La sconfitta delle istanze rivoluzionarie fu solo apparente: a Parigi, in quello stesso anno, cade la Monarchia capetingia e, solo 22 anni dopo, cade la Monarchia; in Germania, la rivoluzione è rinviata solo di 20 anni; in Italia, ne basteranno solo 10. Per quanto concerne infine l’Impero asburgico, è superfluo sottolineare quanto il ‘48 abbia corroso i presupposti della sua esistenza e abbia preparato il suo crollo 70 anni dopo, attizzando tutti i focolai nazionalisti balcanici.

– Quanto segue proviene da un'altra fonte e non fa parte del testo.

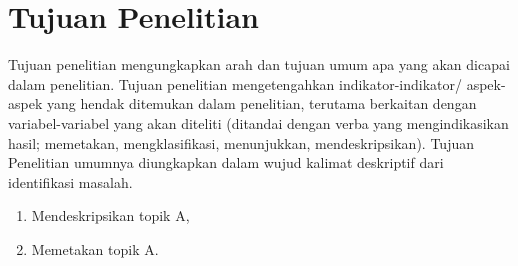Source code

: \section{Tujuan Penelitian}
Tujuan penelitian mengungkapkan arah dan tujuan umum apa yang akan dicapai dalam penelitian. Tujuan penelitian mengetengahkan indikator-indikator/ aspek- aspek yang hendak ditemukan dalam penelitian, terutama berkaitan dengan variabel-variabel yang akan diteliti (ditandai dengan verba yang mengindikasikan hasil; memetakan, mengklasifikasi, menunjukkan, mendeskripsikan). Tujuan Penelitian umumnya diungkapkan dalam wujud kalimat deskriptif dari identifikasi masalah.
\begin{enumerate}
  \item Mendeskripsikan topik A,
  \item Memetakan topik A.
\end{enumerate}
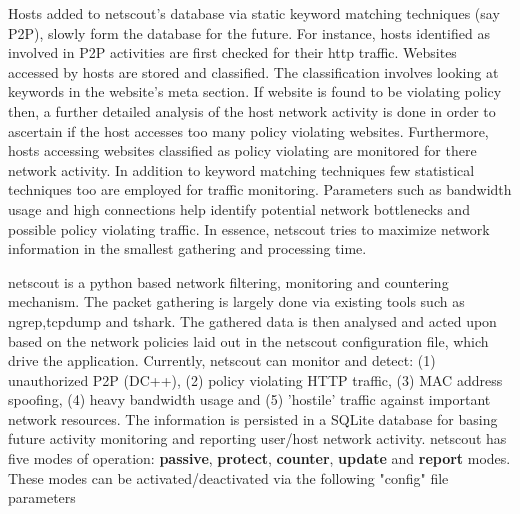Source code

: \documentclass[twocolumn]{article}
\makeatletter
\def\section{\@startsection {section}{1}{\z@}{1.0ex plus 1ex minus .2ex}{.2ex plus .2ex}{\large\bf}}
\makeatother
\begin{document}
Hosts added to netscout's database via static keyword matching techniques (say P2P), slowly form the
database for the future. For instance, hosts identified as involved in P2P activities are first
checked for their http traffic. Websites accessed by hosts are stored and classified. The classification
involves looking at keywords in the website's meta section. If website is found to be
violating policy then, a further detailed analysis of the host network activity is done in order to 
ascertain if the host accesses too many policy violating websites. Furthermore, hosts accessing websites classified
as policy violating are monitored for there network activity. 
In addition to keyword matching techniques few statistical techniques too are employed for traffic monitoring.
Parameters such as bandwidth usage and high connections help identify potential network bottlenecks and
possible policy violating traffic.
In essence, netscout tries to maximize network information in the smallest gathering and processing time.

 
\section{netscout internals}
netscout is a python based network filtering, monitoring and countering mechanism. The 
packet gathering is largely done via existing tools such as ngrep\cite{ngrep},tcpdump\cite{tcpdump}
and tshark\cite{tshark}. The gathered data is then analysed and acted upon based on the network policies
laid out in the netscout configuration file, which drive the application. 
Currently, netscout can monitor and detect:  
(1) unauthorized  P2P (DC++), (2) policy violating HTTP traffic, (3) MAC address spoofing, 
(4) heavy bandwidth usage and (5) 'hostile' traffic against important network resources. 
The information is persisted in a SQLite database for basing future activity monitoring and 
reporting user/host network activity.
netscout has five modes of operation: {\bf passive}, {\bf protect}, {\bf counter}, {\bf update} and {\bf report} modes.
These modes can be activated/deactivated via the following "config" file parameters
\end{document}
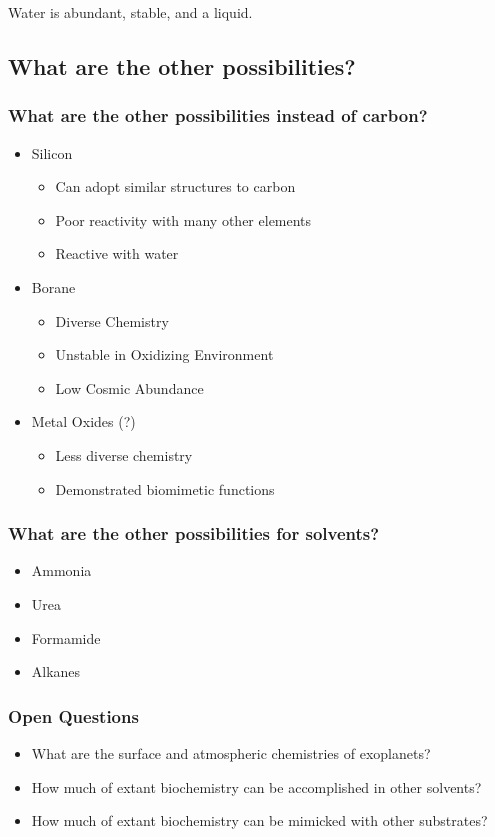 \documentclass[]{article}
\begin{document}
Water is abundant, stable, and a liquid.

\subsection{What are the other possibilities?}

\subsubsection{What are the other possibilities instead of carbon?}

\begin{itemize}
	\item Silicon
	\begin{itemize}
		\item Can adopt similar structures to carbon
		\item Poor reactivity with many other elements
		\item Reactive with water
	\end{itemize}
	\item Borane
	\begin{itemize}
		\item Diverse Chemistry
		\item Unstable in Oxidizing Environment
		\item Low Cosmic Abundance
	\end{itemize}
	\item Metal Oxides (?)
	\begin{itemize}
		\item 	Less diverse chemistry
		\item Demonstrated biomimetic functions
	\end{itemize}
\end{itemize}

\subsubsection{What are the other possibilities for solvents?}
\begin{itemize}
	\item Ammonia
	\item Urea
	\item Formamide
	\item Alkanes
\end{itemize}

\subsubsection{Open Questions}
\begin{itemize}
	\item What are the surface and atmospheric chemistries of
	exoplanets?
	\item How much of extant biochemistry can be accomplished
	in other solvents?
	\item How much of extant biochemistry can be mimicked with
	other substrates?
\end{itemize}
\end{document}
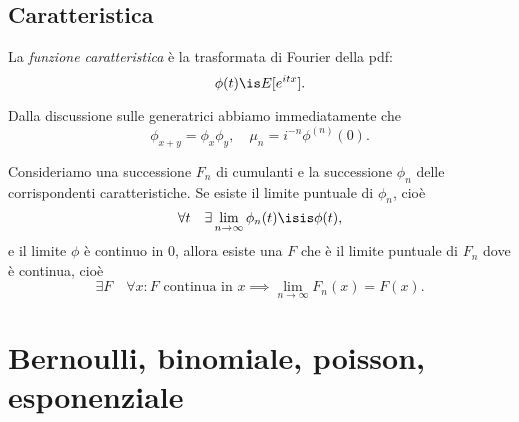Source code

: \subsection{Caratteristica}

\begin{definition}
	La \emph{funzione caratteristica} è la trasformata di Fourier della pdf:
	\begin{equation*}
		\phi(t) \is E[e^{itx}].
	\end{equation*}
\end{definition}
Dalla discussione sulle generatrici abbiamo immediatamente che
\begin{equation*}
	\phi_{x+y} = \phi_x\phi_y, \quad \mu_n = i^{-n} \phi^{(n)}(0).
\end{equation*}

\begin{fact}
	\label{th:paullevy}
	Consideriamo una successione $F_n$ di cumulanti e la successione $\phi_n$ delle corrispondenti caratteristiche.
	Se esiste il limite puntuale di $\phi_n$, cioè
	\begin{equation*}
		\forall t \quad \exists \lim_{n\to\infty} \phi_n(t) \isis \phi(t),
	\end{equation*}
	e il limite $\phi$ è continuo in 0, allora
	esiste una $F$ che è il limite puntuale di $F_n$ dove è continua, cioè
	\begin{equation*}
		\exists F \quad \forall x: \text{$F$ continua in $x$} \implies
		\lim_{n\to\infty} F_n(x) = F(x).
	\end{equation*}
\end{fact}

\section{Bernoulli, binomiale, poisson, esponenziale}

Guardando oggi a quegli eventi nella loro ottica generale, ciò che più colpisce è senz’altro l’aspetto “totalizzante” di questo moto insurrezionale collettivo europeo: è come se, pur mossi da esigenze di varia natura e operanti in situazioni locali ben differenti le une dalle altre, i rivoluzionari svizzeri, francesi, tedeschi, austriaci, ungheresi, boemi, più tutti gli esponenti del movimento risorgimentale italiano, divisi nei differenti Stati della Penisola, si fossero dati un, per così dire, “appuntamento sovversivo” generale per quell’anno specifico, al quale, dal canto suo, non mancò neanche lo stesso Marx, con la pubblicazione del suo Manifesto. Riesce ben difficile poter pensare che tutta questa serie concatenata di rivoluzioni possa essere “frutto del caso”, o magari, come certa storiografia tende a far credere, conseguenza dell’incontenibile odio dei popoli oppressi che innesca un meccanismo inarrestabile di ribellione per la libertà. Ciò evidentemente è ridicolo, anche perché è ormai cosa arcinota che il vero problema dei moti d’indipendenza, e in particolare di quello risorgimentale, era la pressoché totale assenza di iniziativa veramente popolare, e quindi di “consenso delle masse”, marxianamente parlando. È il celebre problema della “rivoluzione passiva” di cuochiana memoria. E identico discorso può essere fatto anche per gli altri paesi coinvolti in rivoluzioni, comprese la Svizzera e ancor più la Francia, ove la rivoluzione, in maniera ancora maggiore che negli anni del giacobinismo, fu esclusivamente operazione “parigina”.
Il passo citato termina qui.